#### Work order:
Only the lines from the beginning of the material below through the line with "To be specific, for" should be retyped exactly, and pictures are to be skipped.

#### Material for this task:
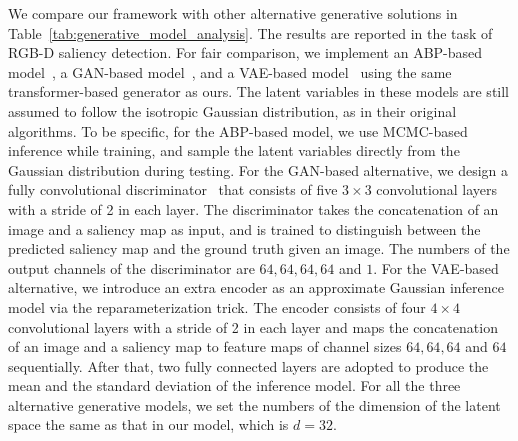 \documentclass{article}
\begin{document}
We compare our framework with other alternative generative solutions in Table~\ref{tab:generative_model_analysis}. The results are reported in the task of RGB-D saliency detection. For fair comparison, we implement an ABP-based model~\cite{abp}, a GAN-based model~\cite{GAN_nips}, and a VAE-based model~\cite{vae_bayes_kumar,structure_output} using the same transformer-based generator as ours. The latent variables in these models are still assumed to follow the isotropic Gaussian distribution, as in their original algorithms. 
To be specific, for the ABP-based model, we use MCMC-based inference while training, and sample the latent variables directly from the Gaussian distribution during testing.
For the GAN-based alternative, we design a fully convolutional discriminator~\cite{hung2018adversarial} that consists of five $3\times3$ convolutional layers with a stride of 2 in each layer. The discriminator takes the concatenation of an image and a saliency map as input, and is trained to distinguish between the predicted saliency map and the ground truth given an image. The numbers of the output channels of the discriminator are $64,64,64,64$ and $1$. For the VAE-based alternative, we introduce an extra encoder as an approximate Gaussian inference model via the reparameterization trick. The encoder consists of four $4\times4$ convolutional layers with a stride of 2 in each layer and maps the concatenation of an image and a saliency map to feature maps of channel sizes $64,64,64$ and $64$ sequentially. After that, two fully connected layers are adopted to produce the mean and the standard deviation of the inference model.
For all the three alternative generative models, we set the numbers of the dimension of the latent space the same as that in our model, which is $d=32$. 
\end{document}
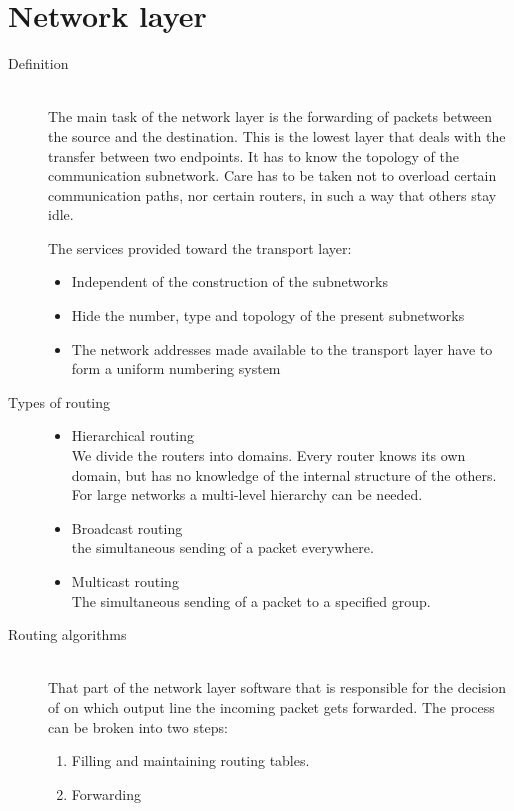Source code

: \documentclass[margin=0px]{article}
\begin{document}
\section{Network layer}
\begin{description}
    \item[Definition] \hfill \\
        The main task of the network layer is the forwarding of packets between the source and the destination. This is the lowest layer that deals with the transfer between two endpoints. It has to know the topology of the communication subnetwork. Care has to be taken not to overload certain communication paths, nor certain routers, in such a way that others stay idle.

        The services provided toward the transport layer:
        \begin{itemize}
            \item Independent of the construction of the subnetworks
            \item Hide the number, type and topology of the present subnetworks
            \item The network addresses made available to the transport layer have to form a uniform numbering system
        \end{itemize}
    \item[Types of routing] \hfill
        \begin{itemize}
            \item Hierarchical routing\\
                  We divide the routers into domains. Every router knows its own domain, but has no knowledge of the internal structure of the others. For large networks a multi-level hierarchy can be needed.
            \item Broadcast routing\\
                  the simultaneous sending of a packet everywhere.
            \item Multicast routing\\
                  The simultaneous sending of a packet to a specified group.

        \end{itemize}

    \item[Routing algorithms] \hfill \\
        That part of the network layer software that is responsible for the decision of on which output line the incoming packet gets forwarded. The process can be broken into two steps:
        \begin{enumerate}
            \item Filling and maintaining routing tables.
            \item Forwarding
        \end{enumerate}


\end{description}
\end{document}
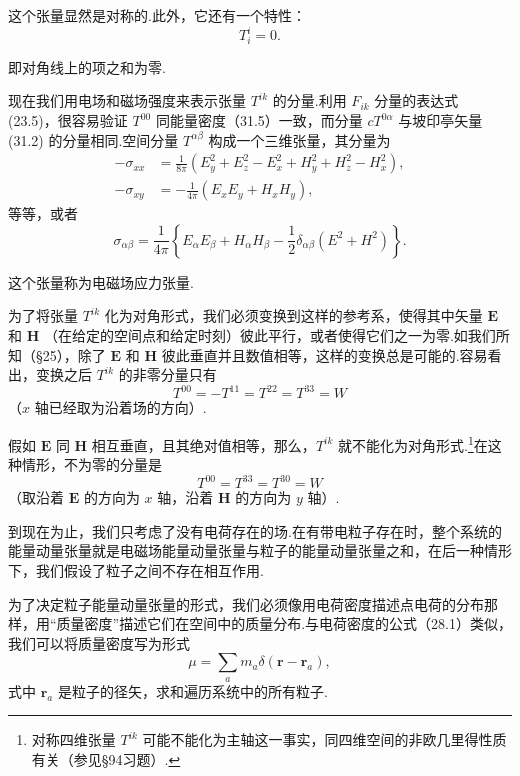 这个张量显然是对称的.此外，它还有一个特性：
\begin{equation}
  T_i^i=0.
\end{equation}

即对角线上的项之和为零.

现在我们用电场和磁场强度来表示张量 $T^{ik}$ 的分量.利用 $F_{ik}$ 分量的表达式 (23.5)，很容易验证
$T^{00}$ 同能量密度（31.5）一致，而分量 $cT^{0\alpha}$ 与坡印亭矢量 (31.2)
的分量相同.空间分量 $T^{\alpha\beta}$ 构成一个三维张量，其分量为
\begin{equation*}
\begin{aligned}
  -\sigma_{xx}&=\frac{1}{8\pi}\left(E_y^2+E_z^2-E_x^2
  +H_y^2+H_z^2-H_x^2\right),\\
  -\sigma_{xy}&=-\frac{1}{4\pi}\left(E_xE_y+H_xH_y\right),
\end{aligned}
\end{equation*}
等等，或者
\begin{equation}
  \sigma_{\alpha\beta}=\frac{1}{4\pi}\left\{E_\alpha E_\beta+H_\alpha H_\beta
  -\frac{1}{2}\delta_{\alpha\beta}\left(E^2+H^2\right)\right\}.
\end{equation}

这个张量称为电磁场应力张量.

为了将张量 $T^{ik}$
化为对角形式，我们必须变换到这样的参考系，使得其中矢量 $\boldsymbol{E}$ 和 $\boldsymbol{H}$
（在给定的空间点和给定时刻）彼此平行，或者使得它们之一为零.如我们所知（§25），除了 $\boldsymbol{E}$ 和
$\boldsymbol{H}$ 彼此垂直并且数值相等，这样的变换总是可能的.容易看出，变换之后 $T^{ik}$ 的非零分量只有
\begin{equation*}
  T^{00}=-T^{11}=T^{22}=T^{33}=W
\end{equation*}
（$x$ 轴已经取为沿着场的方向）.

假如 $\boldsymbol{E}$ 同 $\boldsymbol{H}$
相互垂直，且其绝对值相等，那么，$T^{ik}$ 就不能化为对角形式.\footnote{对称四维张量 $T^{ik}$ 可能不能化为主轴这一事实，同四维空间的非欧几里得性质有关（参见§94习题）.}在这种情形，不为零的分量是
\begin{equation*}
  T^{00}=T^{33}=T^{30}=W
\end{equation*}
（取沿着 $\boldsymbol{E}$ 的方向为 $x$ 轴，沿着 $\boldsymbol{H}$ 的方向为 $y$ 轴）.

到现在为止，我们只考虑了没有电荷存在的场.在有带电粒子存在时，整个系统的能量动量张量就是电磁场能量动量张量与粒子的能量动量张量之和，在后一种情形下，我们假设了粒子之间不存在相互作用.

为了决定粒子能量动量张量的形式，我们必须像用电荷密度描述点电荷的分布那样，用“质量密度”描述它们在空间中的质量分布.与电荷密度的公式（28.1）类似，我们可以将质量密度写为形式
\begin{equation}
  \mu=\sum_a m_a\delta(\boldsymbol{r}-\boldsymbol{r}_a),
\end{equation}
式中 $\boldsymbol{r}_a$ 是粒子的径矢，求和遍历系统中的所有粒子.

#### Solved problem:
 \documentclass{article}
\begin{document}
We compare our framework with other alternative generative solutions in Table~\ref{tab:generative_model_analysis}. The results are reported in the task of RGB-D saliency detection. For fair comparison, we implement an ABP-based model~\cite{abp}, a GAN-based model~\cite{GAN_nips}, and a VAE-based model~\cite{vae_bayes_kumar,structure_output} using the same transformer-based generator as ours. The latent variables in these models are still assumed to follow the isotropic Gaussian distribution, as in their original algorithms. 
To be specific, for the ABP-based model, we use MCMC-based inference while training, and sample the latent variables directly from the Gaussian distribution during testing.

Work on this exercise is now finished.